WORK TO BE COMPLETED ▸ Whenever a line in the records below contains "temps", pick it out.

+++++

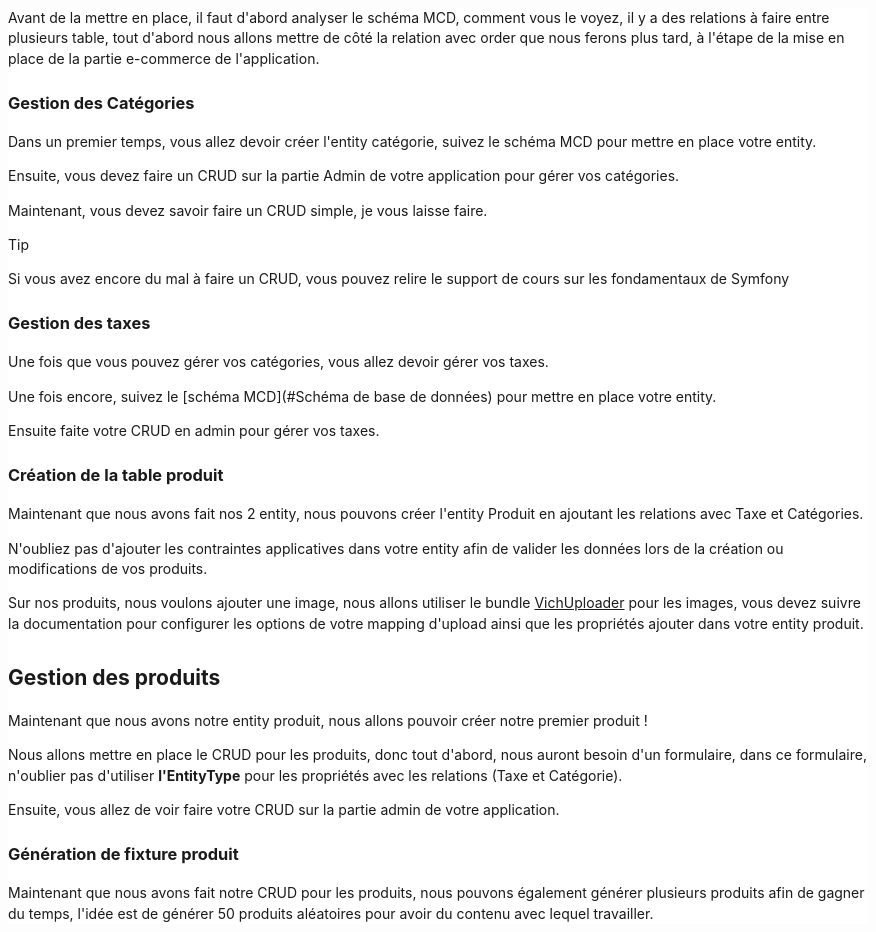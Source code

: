 Avant de la mettre en place, il faut d'abord analyser le schéma MCD, comment vous le voyez, il y a des relations à faire entre plusieurs table, tout d'abord nous allons mettre de côté la relation avec order que nous ferons plus tard, à l'étape de la mise en place de la partie e-commerce de l'application. 

### Gestion des Catégories

Dans un premier temps, vous allez devoir créer l'entity catégorie, suivez le schéma MCD pour mettre en place votre entity.

Ensuite, vous devez faire un CRUD sur la partie Admin de votre application pour gérer vos catégories.

Maintenant, vous devez savoir faire un CRUD simple, je vous laisse faire.

> [!TIP]
>
> Si vous  avez encore du mal à faire un CRUD, vous pouvez relire le support de cours sur les fondamentaux de Symfony

### Gestion des taxes

Une fois que vous pouvez gérer vos catégories, vous allez devoir gérer vos taxes.

Une fois encore, suivez le [schéma MCD](#Schéma de base de données) pour mettre en place votre entity.

Ensuite faite votre CRUD en admin pour gérer vos taxes.

### Création de la table produit

Maintenant que nous avons fait nos 2 entity, nous pouvons créer l'entity Produit en ajoutant les relations avec Taxe et Catégories.

N'oubliez pas d'ajouter les contraintes applicatives dans votre entity afin de valider les données lors de la création ou modifications de vos produits.

Sur nos produits, nous voulons ajouter une image, nous allons utiliser le bundle [VichUploader](https://github.com/dustin10/VichUploaderBundle) pour les images, vous devez suivre la documentation pour configurer les options de votre mapping d'upload ainsi que les propriétés ajouter dans votre entity produit.

## Gestion des produits

Maintenant que nous avons notre entity produit, nous allons pouvoir créer notre premier produit !

Nous allons mettre en place le CRUD pour les produits, donc tout d'abord, nous auront besoin d'un formulaire,  dans ce formulaire, n'oublier pas d'utiliser **l'EntityType** pour les propriétés avec les relations (Taxe et Catégorie).

Ensuite, vous allez de voir faire votre CRUD sur la partie admin de votre application.

### Génération de fixture produit

Maintenant que nous avons fait notre CRUD pour les produits, nous pouvons également générer plusieurs produits afin de gagner du temps, l'idée est de générer 50 produits aléatoires pour avoir du contenu avec lequel travailler.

+++++

EXERCISE ANSWER ▸
Dans un premier temps, vous allez devoir créer l'entity catégorie, suivez le schéma MCD pour mettre en place votre entity.
Maintenant que nous avons fait notre CRUD pour les produits, nous pouvons également générer plusieurs produits afin de gagner du temps, l'idée est de générer 50 produits aléatoires pour avoir du contenu avec lequel travailler.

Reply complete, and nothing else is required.